Si techniquement les solutions proposés risquent de ne pas être totalement satisfaisantes – est-il effectivement possible d’éviter les inondations sur un lit de rivière où ces habitations ont été construites ? – je suis malgré tout heureuse d’une chose : ces personnes avaient beau avoir ce point commun d’être inondées, elles ne composaient pas les unes en fonction des autres.
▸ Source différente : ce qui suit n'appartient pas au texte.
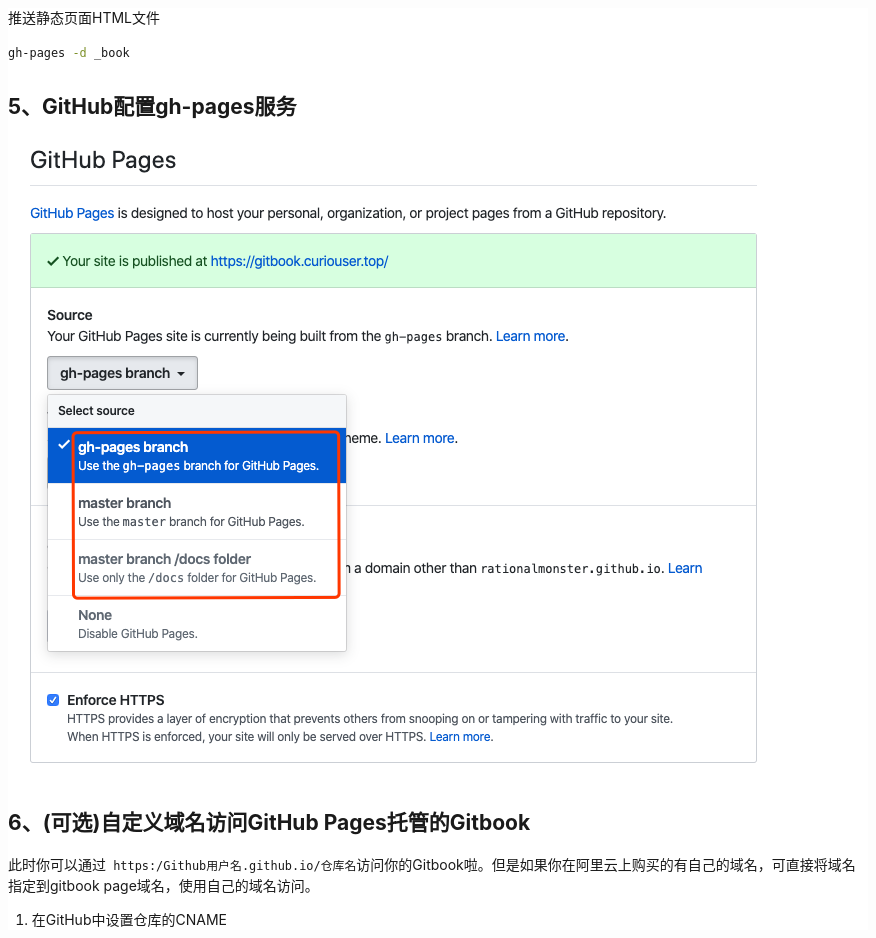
 ```bash

```

推送静态页面HTML文件

```bash
gh-pages -d _book
```

## 5、GitHub配置gh-pages服务

![](../assets/gitbook-0.png)

## 6、(可选)自定义域名访问GitHub Pages托管的Gitbook

此时你可以通过` https:/Github用户名.github.io/仓库名`访问你的Gitbook啦。但是如果你在阿里云上购买的有自己的域名，可直接将域名指定到gitbook page域名，使用自己的域名访问。

1. 在GitHub中设置仓库的CNAME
Au contraire, leur premier réflexe était de se protéger individuellement, ce qui revenait à agir les uns contre les autres ; chacun érigeait ses propres murs et digues ! (ce qui ne faisait qu’empirer le problème).
Le fait qu’elles aient pris conscience que les actions menées individuellement ajoutaient au risque, est une belle victoire !

Voilà à quoi aboutit le fait de remettre l’humain au cœur de la réflexion : la création de lien, d’entraide, de solutions beaucoup plus intelligentes.
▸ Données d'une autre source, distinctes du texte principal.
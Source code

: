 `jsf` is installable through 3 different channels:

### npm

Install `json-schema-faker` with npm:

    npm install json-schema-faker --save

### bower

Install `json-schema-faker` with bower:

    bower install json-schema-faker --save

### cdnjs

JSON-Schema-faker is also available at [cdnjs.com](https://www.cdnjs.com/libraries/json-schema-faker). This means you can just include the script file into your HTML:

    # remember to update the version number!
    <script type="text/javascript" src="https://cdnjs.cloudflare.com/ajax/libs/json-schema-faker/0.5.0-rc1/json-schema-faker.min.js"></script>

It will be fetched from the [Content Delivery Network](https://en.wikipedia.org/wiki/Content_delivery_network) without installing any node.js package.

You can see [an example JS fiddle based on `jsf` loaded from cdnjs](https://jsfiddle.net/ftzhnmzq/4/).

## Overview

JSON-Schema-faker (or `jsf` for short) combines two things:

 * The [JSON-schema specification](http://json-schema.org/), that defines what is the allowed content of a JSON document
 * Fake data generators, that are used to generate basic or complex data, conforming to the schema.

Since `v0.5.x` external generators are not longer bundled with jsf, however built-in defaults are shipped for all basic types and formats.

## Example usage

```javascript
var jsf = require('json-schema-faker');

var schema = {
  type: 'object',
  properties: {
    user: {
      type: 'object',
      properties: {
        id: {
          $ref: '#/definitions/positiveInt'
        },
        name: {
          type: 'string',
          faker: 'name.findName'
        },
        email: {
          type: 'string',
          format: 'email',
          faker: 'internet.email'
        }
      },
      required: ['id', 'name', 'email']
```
Refaire de la démocratie participative autour de l’eau !

Ce qui me met en mouvement et m’inspire, c’est ce qui se passe sur le Parlement de Loire.

Mon rêve, c’est de faire de Menelik l’agitateur du territoire, l’animateur, pour créer quelque chose qui ressemble à une instance de démocratie participative, un lieu qui mette l’eau et les rivières en débat pour la population.
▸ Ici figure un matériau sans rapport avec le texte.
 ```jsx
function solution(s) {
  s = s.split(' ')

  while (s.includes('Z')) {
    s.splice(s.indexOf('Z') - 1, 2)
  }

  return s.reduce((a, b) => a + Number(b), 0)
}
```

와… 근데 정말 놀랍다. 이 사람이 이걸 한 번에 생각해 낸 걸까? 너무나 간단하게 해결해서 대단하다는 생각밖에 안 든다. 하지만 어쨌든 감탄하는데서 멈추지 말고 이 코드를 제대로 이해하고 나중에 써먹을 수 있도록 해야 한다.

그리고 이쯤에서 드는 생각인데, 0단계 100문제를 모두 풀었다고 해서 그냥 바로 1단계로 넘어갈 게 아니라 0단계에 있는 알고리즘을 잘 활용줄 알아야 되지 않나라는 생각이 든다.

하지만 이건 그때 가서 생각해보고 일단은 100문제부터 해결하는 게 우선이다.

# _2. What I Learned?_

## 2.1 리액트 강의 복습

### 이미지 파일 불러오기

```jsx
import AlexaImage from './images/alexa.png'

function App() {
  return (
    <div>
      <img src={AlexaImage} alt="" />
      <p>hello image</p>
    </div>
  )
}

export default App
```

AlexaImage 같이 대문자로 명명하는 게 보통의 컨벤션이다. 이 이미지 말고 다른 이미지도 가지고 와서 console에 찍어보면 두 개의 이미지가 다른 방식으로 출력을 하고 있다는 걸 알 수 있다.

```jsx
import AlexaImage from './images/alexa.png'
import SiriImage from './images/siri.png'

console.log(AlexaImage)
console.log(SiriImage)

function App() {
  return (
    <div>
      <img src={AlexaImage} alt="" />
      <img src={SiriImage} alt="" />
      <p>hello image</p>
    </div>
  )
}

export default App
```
Je n’ai pas encore d’objectif très net et ne sais pas avec précision où je vais, mais ce qui m’intéresse, c’est de mettre en route les habitants du territoire, de cheminer ensemble vers cette utopie qui est la gestion de nos fleuves en commun, en les respectant et en vivant avec en harmonie.

L’essentiel, c’est cette force d’entraînement que l’on peut générer sur le territoire. J’ai encore quelques années pour faire aboutir ce rêve !”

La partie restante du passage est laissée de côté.